‘No money for anything but war, debt and entitlements’

Published 9:27 am Monday, July 7, 2008

By Staff
We went down to Indiana for fireworks. All five of us, the first time in recent memory we were all together in the same vehicle, even on a holiday.
The night erupted on all four sides in surround sound. One of my more memorable Fourths of July. Then I came home and read Chuck Hagel's sobering "America: Our Next Chapter."
The Republican Nebraska senator could be running mate for either John McCain or Barack Obama.
Hagel gets the bind we're in while others pass problems along to the next Congress with lip service so as to not threaten their re-election by confronting reality. For example, we all should know by now that America's huge entitlement programs are on a trajectory that cannot be sustained.
In the 2007 fiscal year, the Congressional Budget Office told us that 62 percent of the $2.7 trillion budget was obligated to mandatory spending, including 44 percent just for Social Security, Medicare and Medicaid.
Each year the percentage of the budget committed to entitlement programs widens.
The current unfunded liability for Social Security over the next 75 years is approaching $5 trillion. Medicare's unfunded liability is almost $34 trillion, Medicaid's, $8.5 trillion. That's an unfathomable $47 trillion the American people are obliged to pay on top of a national debt of almost $9 trillion. How deep are we going to dig this hole?
Medicare is growing faster than any other government program because health care costs and the number of retirees are growing in tandem.
There will be enormous pressure to divert even more money, leaving nothing for other discretionary programs, be they roads, parks, housing, education or research.
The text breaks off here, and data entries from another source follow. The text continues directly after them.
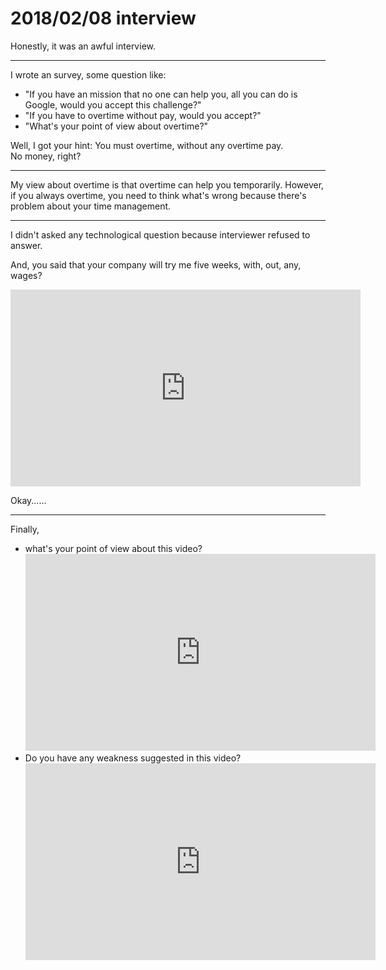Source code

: # 2018/02/08 interview

Honestly, it was an awful interview.

-----

I wrote an survey, some question like:

* "If you have an mission that no one can help you, all you can do is Google, would you accept this challenge?"
* "If you have to overtime without pay, would you accept?"
* "What's your point of view about overtime?"

Well, I got your hint: You must overtime, without any overtime pay. <br /> No money, right?

-----

My view about overtime is that overtime can help you temporarily. However, if you always overtime, you need to think what's wrong because there's problem about your time management.

-----

I didn't asked any technological question because interviewer refused to answer.

And, you said that your company will try me five weeks, with, out, any, wages?

<iframe width="560" height="315" src="https://www.youtube.com/embed/6bQbtDY24Iw" frameborder="0" allow="autoplay; encrypted-media" allowfullscreen></iframe>

Okay......

-----

Finally,

* what's your point of view about this video? <br /> <iframe width="560" height="315" src="https://www.youtube.com/embed/omSdVC1bvlw" frameborder="0" allow="autoplay; encrypted-media" allowfullscreen></iframe>
* Do you have any weakness suggested in this video? <br /> <iframe width="560" height="315" src="https://www.youtube.com/embed/9Cc844CS8Bk" frameborder="0" allow="autoplay; encrypted-media" allowfullscreen></iframe>
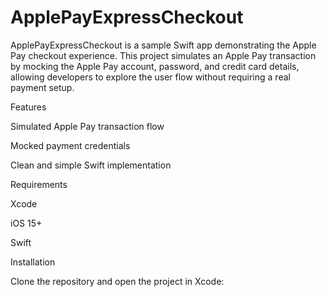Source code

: # ApplePayExpressCheckout
ApplePayExpressCheckout is a sample Swift app demonstrating the Apple Pay checkout experience. This project simulates an Apple Pay transaction by mocking the Apple Pay account, password, and credit card details, allowing developers to explore the user flow without requiring a real payment setup.

Features

Simulated Apple Pay transaction flow

Mocked payment credentials

Clean and simple Swift implementation

Requirements

Xcode

iOS 15+

Swift

Installation

Clone the repository and open the project in Xcode:
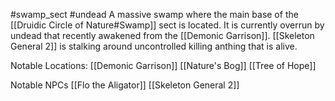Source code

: #swamp_sect #undead 
A massive swamp where the main base of the [[Druidic Circle of Nature#Swamp]] sect  is located. It is currently overrun by undead that recently awakened from the [[Demonic Garrison]]. [[Skeleton General 2]] is stalking around uncontrolled killing anthing that is alive. 

Notable Locations:
[[Demonic Garrison]]
[[Nature's Bog]]
[[Tree of Hope]]

Notable NPCs
[[Flo the Aligator]]
[[Skeleton General 2]]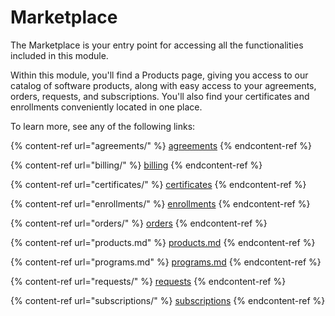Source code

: # Marketplace

The Marketplace is your entry point for accessing all the functionalities included in this module.&#x20;

Within this module, you'll find a Products page, giving you access to our catalog of software products, along with easy access to your agreements, orders, requests, and subscriptions. You'll also find your certificates and enrollments conveniently located in one place.

To learn more, see any of the following links:

{% content-ref url="agreements/" %}
[agreements](agreements/)
{% endcontent-ref %}

{% content-ref url="billing/" %}
[billing](billing/)
{% endcontent-ref %}

{% content-ref url="certificates/" %}
[certificates](certificates/)
{% endcontent-ref %}

{% content-ref url="enrollments/" %}
[enrollments](enrollments/)
{% endcontent-ref %}

{% content-ref url="orders/" %}
[orders](orders/)
{% endcontent-ref %}

{% content-ref url="products.md" %}
[products.md](products.md)
{% endcontent-ref %}

{% content-ref url="programs.md" %}
[programs.md](programs.md)
{% endcontent-ref %}

{% content-ref url="requests/" %}
[requests](requests/)
{% endcontent-ref %}

{% content-ref url="subscriptions/" %}
[subscriptions](subscriptions/)
{% endcontent-ref %}
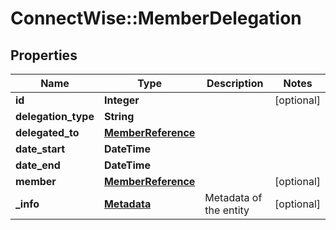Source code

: # ConnectWise::MemberDelegation

## Properties
Name | Type | Description | Notes
------------ | ------------- | ------------- | -------------
**id** | **Integer** |  | [optional] 
**delegation_type** | **String** |  | 
**delegated_to** | [**MemberReference**](MemberReference.md) |  | 
**date_start** | **DateTime** |  | 
**date_end** | **DateTime** |  | 
**member** | [**MemberReference**](MemberReference.md) |  | [optional] 
**_info** | [**Metadata**](Metadata.md) | Metadata of the entity | [optional] 



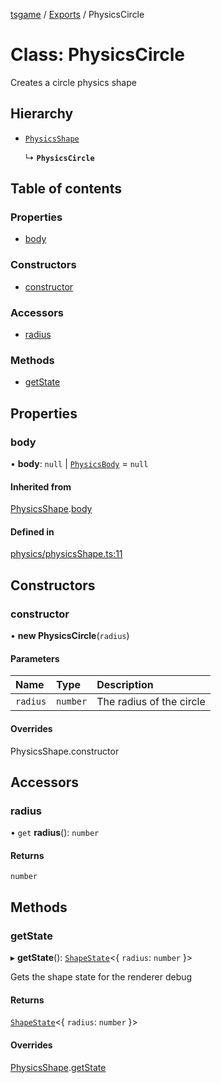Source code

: [tsgame](../README.md) / [Exports](../modules.md) / PhysicsCircle

# Class: PhysicsCircle

Creates a circle physics shape

## Hierarchy

- [`PhysicsShape`](PhysicsShape.md)

  ↳ **`PhysicsCircle`**

## Table of contents

### Properties

- [body](PhysicsCircle.md#body)

### Constructors

- [constructor](PhysicsCircle.md#constructor)

### Accessors

- [radius](PhysicsCircle.md#radius)

### Methods

- [getState](PhysicsCircle.md#getstate)

## Properties

### body

• **body**: ``null`` \| [`PhysicsBody`](PhysicsBody.md) = `null`

#### Inherited from

[PhysicsShape](PhysicsShape.md).[body](PhysicsShape.md#body)

#### Defined in

[physics/physicsShape.ts:11](https://github.com/ashleycheung/tsgame/blob/46dfc92/src/physics/physicsShape.ts#L11)

## Constructors

### constructor

• **new PhysicsCircle**(`radius`)

#### Parameters

| Name | Type | Description |
| :------ | :------ | :------ |
| `radius` | `number` | The radius of the circle |

#### Overrides

PhysicsShape.constructor

## Accessors

### radius

• `get` **radius**(): `number`

#### Returns

`number`

## Methods

### getState

▸ **getState**(): [`ShapeState`](../modules.md#shapestate)<{ `radius`: `number`  }\>

Gets the shape state for the renderer debug

#### Returns

[`ShapeState`](../modules.md#shapestate)<{ `radius`: `number`  }\>

#### Overrides

[PhysicsShape](PhysicsShape.md).[getState](PhysicsShape.md#getstate)
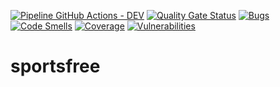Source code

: [![Pipeline GitHub Actions - DEV](https://github.com/luis-sena/sportsfree/actions/workflows/dev.yml/badge.svg?branch=develop)](https://github.com/luis-sena/sportsfree/actions/workflows/dev.yml)
[![Quality Gate Status](https://sonarcloud.io/api/project_badges/measure?project=luis-sena-devopslab-es21&metric=alert_status)](https://sonarcloud.io/dashboard?id=luis-sena-devopslab-es21)
[![Bugs](https://sonarcloud.io/api/project_badges/measure?project=luis-sena-devopslab-es21&metric=bugs)](https://sonarcloud.io/dashboard?id=luis-sena-devopslab-es21)
[![Code Smells](https://sonarcloud.io/api/project_badges/measure?project=luis-sena-devopslab-es21&metric=code_smells)](https://sonarcloud.io/dashboard?id=luis-sena-devopslab-es21)
[![Coverage](https://sonarcloud.io/api/project_badges/measure?project=luis-sena-devopslab-es21&metric=coverage)](https://sonarcloud.io/dashboard?id=luis-sena-devopslab-es21)
[![Vulnerabilities](https://sonarcloud.io/api/project_badges/measure?project=luis-sena-devopslab-es21&metric=vulnerabilities)](https://sonarcloud.io/dashboard?id=luis-sena-devopslab-es21)
# sportsfree
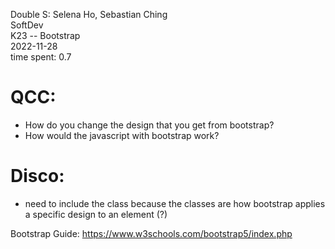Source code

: Double S: Selena Ho, Sebastian Ching  
SoftDev  
K23 -- Bootstrap  
2022-11-28  
time spent: 0.7  

# QCC: 
- How do you change the design that you get from bootstrap?
- How would the javascript with bootstrap work?

# Disco: 
- need to include the class because the classes are how bootstrap applies a specific design to an element (?)

Bootstrap Guide: https://www.w3schools.com/bootstrap5/index.php 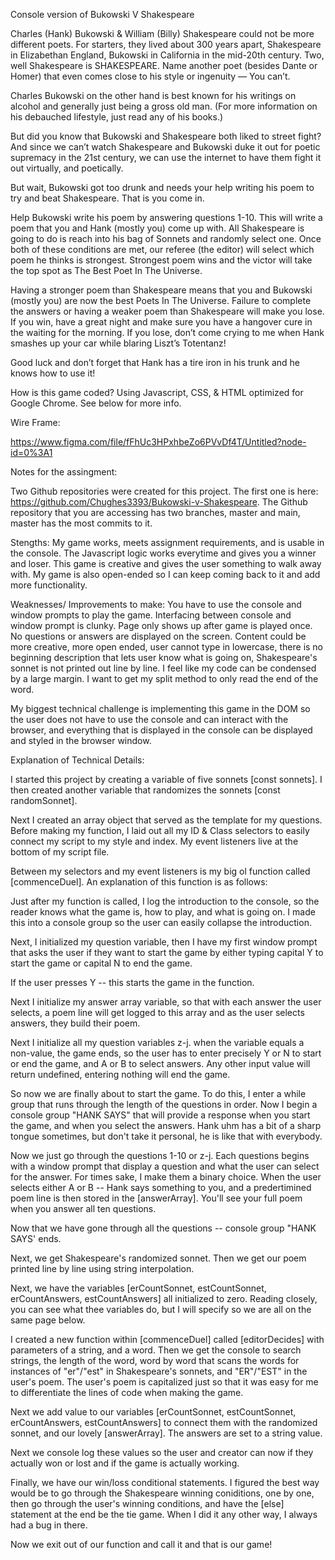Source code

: Console version of Bukowski V Shakespeare

Charles (Hank) Bukowski & William (Billy) Shakespeare could not be more different poets. For starters, they lived about 300 years apart, Shakespeare in Elizabethan England, Bukowski in California in the mid-20th century. Two, well Shakespeare is SHAKESPEARE. Name another poet (besides Dante or Homer) that even comes close to his style or ingenuity — You can’t.

Charles Bukowski on the other hand is best known for his writings on alcohol and generally just being a gross old man. (For more information on his debauched lifestyle, just read any of his books.)

But did you know that Bukowski and Shakespeare both liked to street fight? And since we can’t watch Shakespeare and Bukowski duke it out for poetic supremacy in the 21st century, we can use the internet to have them fight it out virtually, and poetically.

But wait, Bukowski got too drunk and needs your help writing his poem to try and beat Shakespeare. That is you come in.

Help Bukowski write his poem by answering questions 1-10. This will write a poem that you and Hank (mostly you) come up with. All Shakespeare is going to do is reach into his bag of Sonnets and randomly select one. Once both of these conditions are met, our referee (the editor) will select which poem he thinks is strongest. Strongest poem wins and the victor will take the top spot as The Best Poet In The Universe.

Having a stronger poem than Shakespeare means that you and Bukowski (mostly you) are now the best Poets In The Universe. Failure to complete the answers or having a weaker poem than Shakespeare will make you lose. If you win, have a great night and make sure you have a hangover cure in the waiting for the morning. If you lose, don’t come crying to me when Hank smashes up your car while blaring Liszt’s Totentanz!

Good luck and don’t forget that Hank has a tire iron in his trunk and he knows how to use it!

How is this game coded? Using Javascript, CSS, & HTML optimized for Google Chrome. See below for more info.

Wire Frame:

https://www.figma.com/file/fFhUc3HPxhbeZo6PVvDf4T/Untitled?node-id=0%3A1

Notes for the assingment:

Two Github repositories were created for this project. The first one is here: https://github.com/Chughes3393/Bukowski-v-Shakespeare. The Github repository that you are accessing has two branches, master and main, master has the most commits to it.

Stengths: My game works, meets assignment requirements, and is usable in the console. The Javascript logic works everytime and gives you a winner and loser. This game is creative and gives the user something to walk away with. My game is also open-ended so I can keep coming back to it and add more functionality.

Weaknesses/ Improvements to make: You have to use the console and window prompts to play the game. Interfacing between console and window prompt is clunky. Page only shows up after game is played once. No questions or answers are displayed on the screen. Content could be more creative, more open ended, user cannot type in lowercase, there is no beginning description that lets user know what is going on, Shakespeare's sonnet is not printed out line by line. I feel like my code can be condensed by a large margin. I want to get my split method to only read the end of the word.

My biggest technical challenge is implementing this game in the DOM so the user does not have to use the console and can interact with the browser, and everything that is displayed in the console can be displayed and styled in the browser window.

Explanation of Technical Details:

I started this project by creating a variable of five sonnets [const sonnets]. I then created another variable that randomizes the sonnets [const randomSonnet].

Next I created an array object that served as the template for my questions. Before making my function, I laid out all my ID & Class selectors to easily connect my script to my style and index. My event listeners live at the bottom of my script file.

Between my selectors and my event listeners is my big ol function called [commenceDuel]. An explanation of this function is as follows:

Just after my function is called, I log the introduction to the console, so the reader knows what the game is, how to play, and what is going on. I made this into a console group so the user can easily collapse the introduction.

Next, I initialized my question variable, then I have my first window prompt that asks the user if they want to start the game by either typing capital Y to start the game or capital N to end the game.

If the user presses Y -- this starts the game in the function.

Next I initialize my answer array variable, so that with each answer the user selects, a poem line will get logged to this array and as the user selects answers, they build their poem.

Next I initialize all my question variables z-j. when the variable equals a non-value, the game ends, so the user has to enter precisely Y or N to start or end the game, and A or B to select answers. Any other input value will return undefined, entering nothing will end the game.

So now we are finally about to start the game. To do this, I enter a while group that runs through the length of the questions in order. Now I begin a console group "HANK SAYS" that will provide a response when you start the game, and when you select the answers. Hank uhm has a bit of a sharp tongue sometimes, but don't take it personal, he is like that with everybody.

Now we just go through the questions 1-10 or z-j. Each questions begins with a window prompt that display a question and what the user can select for the answer. For times sake, I make them a binary choice. When the user selects either A or B -- Hank says something to you, and a predertimined poem line is then stored in the [answerArray]. You'll see your full poem when you answer all ten questions.

Now that we have gone through all the questions -- console group "HANK SAYS' ends.

Next, we get Shakespeare's randomized sonnet. Then we get our poem printed line by line using string interpolation.

Next, we have the variables [erCountSonnet, estCountSonnet, erCountAnswers, estCountAnswers] all initialized to zero. Reading closely, you can see what thee variables do, but I will specify so we are all on the same page below.

I created a new function within [commenceDuel] called [editorDecides] with parameters of a string, and a word. Then we get the console to search strings, the length of the word, word by word that scans the words for instances of "er"/"est" in Shakespeare's sonnets, and "ER"/"EST" in the user's poem. The user's poem is capitalized just so that it was easy for me to differentiate the lines of code when making the game.

Next we add value to our variables [erCountSonnet, estCountSonnet, erCountAnswers, estCountAnswers] to connect them with the randomized sonnet, and our lovely [answerArray]. The answers are set to a string value.

Next we console log these values so the user and creator can now if they actually won or lost and if the game is actually working.

Finally, we have our win/loss conditional statements. I figured the best way would be to go through the Shakespeare winning coniditions, one by one, then go through the user's winning conditions, and have the [else] statement at the end be the tie game. When I did it any other way, I always had a bug in there.

Now we exit out of our function and call it and that is our game!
Thanks to unchecked federal spending, America, with the world's largest economy, paradoxically finds itself mired in long-term financial trouble.
Our national debt held by the public exceeds $5 trillion, with half held by foreign investors and governments.
Every day, just to make interest payments on this ocean of debt, someone – the Saudis, the Chinese, the Europeans – must invest $2 billion to $3 billion in our Treasury bonds and notes.
Between interest on the national debt, government retirement plans, veterans' benefits and the three big entitlement programs, only about a third of the budget, $960 billion, remains with which the president and Congress can play politics.
And within that shrinking discretionary category, defense spending crowds out other possibilities. "One of these days," Hagel points out, "there will be no money for anything but war, debt and entitlements."
Plus, the $10 billion a month being spent in Iraq and another $2 billion a month on Afghanistan does not appear in the budget or as a liability on America's balance sheet because it is considered as "supplemental" or "emergency" funding.
"It's like magic money," Hagel says. "Since 2001, President Bush has sent 10 emergency supplemental appropriations requests to Congress, totaling $820 billion. We have been financing (two) wars through these sleight-of-hand appropriations, not through the regular oversight process in congressional hearings. No wonder our budget and fiscal policy is in shambles. The money does come from somewhere and still has to be accounted for. The administration and Congress have been very clever with smoke-and-mirror tactics like 'forward funding' and '13-month budgets' … Ultimately, the American people will have to pay."
While U.S. freshmen and sophomores in high school rank near the bottom fifth in applying math concepts to the real world, American youngsters spend more time watching television than in school.
In 2005, six of the top 10 corporate patent recipients in the United States were not U.S. companies.